Task objective. All the data that follows should be repeated exactly, without a single picture.

Exercise data.

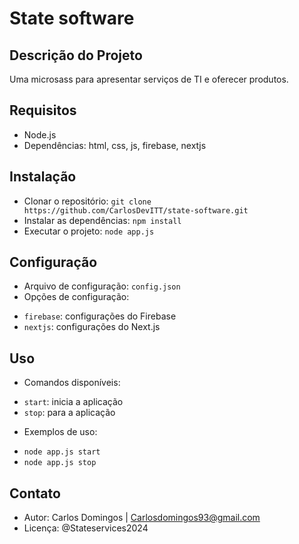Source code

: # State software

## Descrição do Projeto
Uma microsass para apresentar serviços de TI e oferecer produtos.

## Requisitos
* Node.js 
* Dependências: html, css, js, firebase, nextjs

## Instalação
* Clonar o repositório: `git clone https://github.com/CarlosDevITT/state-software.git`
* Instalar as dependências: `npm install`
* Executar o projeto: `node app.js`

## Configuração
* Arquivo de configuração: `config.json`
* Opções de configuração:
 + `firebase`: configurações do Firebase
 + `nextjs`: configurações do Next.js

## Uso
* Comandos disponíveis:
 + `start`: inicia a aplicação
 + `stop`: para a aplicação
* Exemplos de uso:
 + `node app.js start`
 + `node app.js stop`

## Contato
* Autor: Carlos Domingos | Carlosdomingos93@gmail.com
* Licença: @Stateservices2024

Solution to this task.
Source code

: # State software

## Descrição do Projeto
Uma microsass para apresentar serviços de TI e oferecer produtos.

## Requisitos
* Node.js 
* Dependências: html, css, js, firebase, nextjs

## Instalação
* Clonar o repositório: `git clone https://github.com/CarlosDevITT/state-software.git`
* Instalar as dependências: `npm install`
* Executar o projeto: `node app.js`

## Configuração
* Arquivo de configuração: `config.json`
* Opções de configuração:
 + `firebase`: configurações do Firebase
 + `nextjs`: configurações do Next.js

## Uso
* Comandos disponíveis:
 + `start`: inicia a aplicação
 + `stop`: para a aplicação
* Exemplos de uso:
 + `node app.js start`
 + `node app.js stop`

## Contato
* Autor: Carlos Domingos | Carlosdomingos93@gmail.com
* Licença: @Stateservices2024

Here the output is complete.